Tutunamayanlar Yalanı

Ben genellikle sevdiğim konuları insanlarla konuşmakta eksiklik yaşayan bi insanım çünkü sevdiğim konuları seven insan bulmak zor. Fantastik eserler seviyorum örneğin ama bulduğum insan sadece Yüzüklerin Efendisi izlemiş mesela. Türle alakası bu seviyede ya da Harry Potter hayranı. Yani oturup 2 saat muabbet edebileceğim insan bulmakta zorluk yaşıyorum. Ya da oyunlar. Oyun konuşamıyorum mesela ben bu dünyada abi. Ya cs’ci ya lolcü ya da sadece bazı oyunları oynamış yeteri kadar bilgisi yok. Bi de oyunları kültür öğesi gibi görmeyip dümdüz oynayan insan tipi var. Ona yapacak bi şey yok pek.

Ama arkadaş, yok ya! Yok valla yok! Şu kitabı okumayan bi insan evladı yok anasını satım. Kime sorsam “Aa ne kadar güzel kitap, ben de okudum onu(kitaptan güzel bi söz okuyarak devam eder bunlar.)” diyor. Koskoca ülkedeki kitap okuma oranı altı kişide bir ama kitap çok satanlardan inmiyor. Hadi Grinin Elli Tonu falan olsa, gam yemicem. Gıkım çıkmıcak ama bu kitap olunca ben bundan kıllanıyorum. Kürk Mantolu Madonna gibi bir şey oldu bu kitap. Herkesin alıp kahveyle fotoğrafını paylaştığı ya da orada burada okur gibi görünüp kenara attığı ama herkese okundu diye 
söylenen başucu kitabı oldu.

Neden mi böyle diyorum? Çünkü bu kitap, asla herkes tarafından okunacak bi kitap olmayacak.

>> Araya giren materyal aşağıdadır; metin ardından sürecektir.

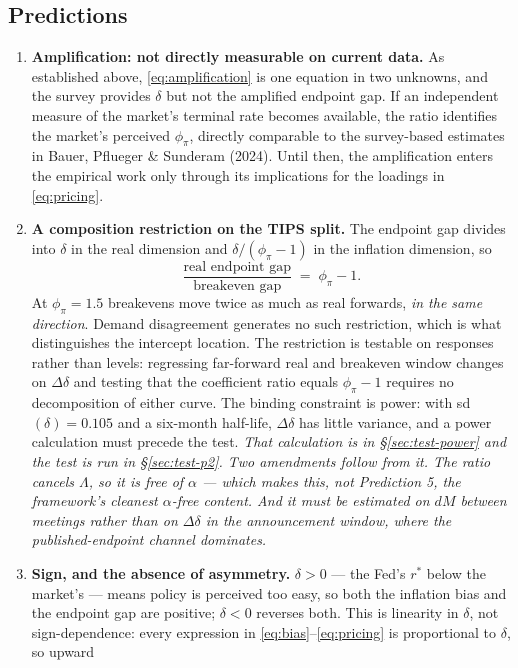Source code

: \documentclass[11pt]{article}
\begin{document}
\subsection{Predictions}
\label{sec:predictions}
\begin{enumerate}\setlength\itemsep{0.25em}
\item \textbf{Amplification: not directly measurable on current data.} As established above,
\eqref{eq:amplification} is one equation in two unknowns, and the survey provides $\delta$ but
not the amplified endpoint gap. If an independent measure of the market's terminal rate becomes
available, the ratio identifies the market's perceived $\phi_\pi$, directly comparable to the
survey-based estimates in Bauer, Pflueger \& Sunderam (2024). Until then, the amplification
enters the empirical work only through its implications for the loadings in
\eqref{eq:pricing}.
\item \textbf{A composition restriction on the TIPS split.} The endpoint gap divides into
$\delta$ in the real dimension and $\delta/(\phi_\pi-1)$ in the inflation dimension, so
\[
\frac{\text{real endpoint gap}}{\text{breakeven gap}} \;=\; \phi_\pi - 1 .
\]
At $\phi_\pi=1.5$ breakevens move twice as much as real forwards, \emph{in the same direction}.
Demand disagreement generates no such restriction, which is what distinguishes the intercept
location. The restriction is testable on responses rather than levels: regressing far-forward
real and breakeven window changes on $\Delta\delta$ and testing that the coefficient ratio
equals $\phi_\pi-1$ requires no decomposition of either curve. The binding constraint is
power: with sd$(\delta)=0.105$ and a six-month half-life, $\Delta\delta$ has little variance,
and a power calculation must precede the test. \emph{That calculation is in
\S\ref{sec:test-power} and the test is run in \S\ref{sec:test-p2}. Two amendments follow from
it. The ratio cancels $\Lambda$, so it is free of $\alpha$ --- which makes this, not
Prediction 5, the framework's cleanest $\alpha$-free content. And it must be estimated on
$dM$ between meetings rather than on $\Delta\delta$ in the announcement window, where the
published-endpoint channel dominates.}
\item \textbf{Sign, and the absence of asymmetry.} $\delta>0$ --- the Fed's $r^{*}$ below the
market's --- means policy is perceived too easy, so both the inflation bias and the endpoint gap
are positive; $\delta<0$ reverses both. This is linearity in $\delta$, not sign-dependence:
every expression in \eqref{eq:bias}--\eqref{eq:pricing} is proportional to $\delta$, so upward

\end{enumerate}
\end{document}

Zaten öyle olsun diye yazılmış. Herkes okumasın, kitabın sonuna kadar dayanabilecekler okusun diye. Bir nevi test. Kitap kendi okuyucusunu seçiyor, ancak uslu bir çocuk olan veya sıradan bir okuyucu olmayan biri bu kitabı bitirebilir.

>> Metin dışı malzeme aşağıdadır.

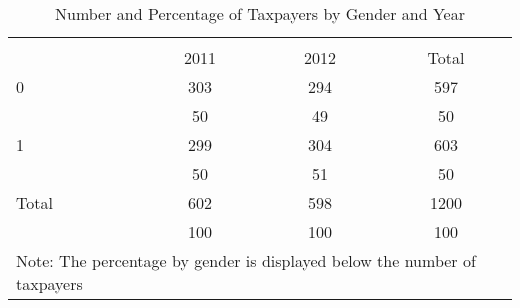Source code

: \begin{table}[htbp]\centering
\def\sym#1{\ifmmode^{#1}\else\(^{#1}\)\fi}
\caption{Number and Percentage of Taxpayers by Gender and Year}
\begin{tabular}{l*{3}{c}}
\hline\hline
            &\multicolumn{3}{c}{}                  \\
            &        2011&        2012&       Total\\
\hline
0           &         303&         294&         597\\
            &          50&          49&          50\\
1           &         299&         304&         603\\
            &          50&          51&          50\\
Total       &         602&         598&        1200\\
            &         100&         100&         100\\
\hline\hline
\multicolumn{4}{l}{\footnotesize Note: The percentage by gender is displayed below the number of taxpayers}\\
\end{tabular}
\end{table}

Bu kitabın böyle olmasının ana sebebi, okuyucuyu kitaptan uzaklaştıran üslubu. Postmodernizm akımı diye geçiyor. Özelliklerinden bazıları, okuru kitaba entegre etmeme ve sürekli bu kitabın bir kurgu olduğunu okurun yüzüne vurma. Sizi sürekli ayık tutan yüze çarpılan soğuk su gibi. Bir iki saniye uyuyor gibisin ama ani bir şok ve aa bir bakmışsın o eski uykunun yerinde yeller esiyor. Yani öyle herkesin okuduğu aksiyon romanları gibi sizi alıp başka diyarlara götürmüyor. Yatarak okuduğunuz kitabın dışındaki dünyadan soğuk bir çıplaklıkla sizi karşılıyor. Kitap, Orta Dünya’dan değil, Tamriel’den değil ya da gerçek gibi olan ama gerçek olamayacak kadar fantastik olan ve Dünya’da geçen olaylardan değil. Saf ve çıplak olarak Dünya sunuluyor size.

Ee haliyle okumak zorlaşıyor. Bi bakmışsınız kitaba dalıyor gibisiniz, karakterlerle yaşıyor gibisiniz ama sonra puff. Araya bi bölüm sokar yazar ve  bir önceki sayfadan çok alakasız ama çok alakalı yerlere götürür sizi.

Anlattıklarım tamamıyla Tutunamayanlar’da mevcut. Bu özelliklerin hepsini taşıyor ve bu yüzden okunması cidden zor bi kitap. 

Sadede gelirsek…

Gerçek o kadar açık ki. Ey insanlar, okumadığınız kitapları okuyor gözüküp bi arpa boyu yol katedemezsiniz. Sadece yapay statü kazanırsınız. Bi iki şaşırma nidaları duyarsınız, iki üç insanın gözünde entel imajı çizersiniz ama dışı güzel içi tatsız bir domates gibi olur çıkarsınız. Böyle gereksiz işlere gerek yok.

Ha bi de…

Eğer cidden okuyacaksanız, Türk edebiyatının yön değiştirmesine tanıklık etmek için okuyun.